▶ **Activity**
Find how many lines in the material below contain the word "from" and give only that number.

▶ **Extracted data**
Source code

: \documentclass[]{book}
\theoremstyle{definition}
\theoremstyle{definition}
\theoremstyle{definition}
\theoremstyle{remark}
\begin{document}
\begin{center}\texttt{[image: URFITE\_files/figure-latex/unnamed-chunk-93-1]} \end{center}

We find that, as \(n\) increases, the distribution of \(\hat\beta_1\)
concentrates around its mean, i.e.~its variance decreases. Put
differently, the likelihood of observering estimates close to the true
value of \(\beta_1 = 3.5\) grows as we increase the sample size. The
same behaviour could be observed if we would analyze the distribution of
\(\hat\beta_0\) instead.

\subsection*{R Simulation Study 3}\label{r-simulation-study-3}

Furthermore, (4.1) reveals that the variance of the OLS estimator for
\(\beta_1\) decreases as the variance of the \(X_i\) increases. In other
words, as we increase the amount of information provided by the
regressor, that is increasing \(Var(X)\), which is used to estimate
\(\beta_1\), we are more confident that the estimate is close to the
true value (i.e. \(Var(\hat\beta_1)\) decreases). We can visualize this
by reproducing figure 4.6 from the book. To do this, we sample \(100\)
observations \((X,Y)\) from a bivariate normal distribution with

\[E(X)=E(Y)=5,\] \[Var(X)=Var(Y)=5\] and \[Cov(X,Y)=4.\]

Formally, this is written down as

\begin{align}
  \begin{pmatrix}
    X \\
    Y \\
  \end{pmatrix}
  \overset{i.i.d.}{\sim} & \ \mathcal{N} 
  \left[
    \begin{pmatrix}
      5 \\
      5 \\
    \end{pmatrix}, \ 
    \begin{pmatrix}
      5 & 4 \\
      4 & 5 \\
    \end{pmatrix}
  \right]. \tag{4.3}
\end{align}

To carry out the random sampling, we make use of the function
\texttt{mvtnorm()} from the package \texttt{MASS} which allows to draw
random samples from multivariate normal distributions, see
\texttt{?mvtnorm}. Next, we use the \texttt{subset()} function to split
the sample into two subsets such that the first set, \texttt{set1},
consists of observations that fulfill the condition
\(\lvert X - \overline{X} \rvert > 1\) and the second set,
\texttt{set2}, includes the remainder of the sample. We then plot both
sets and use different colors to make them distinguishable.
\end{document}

▶ **Solution for this problem**
4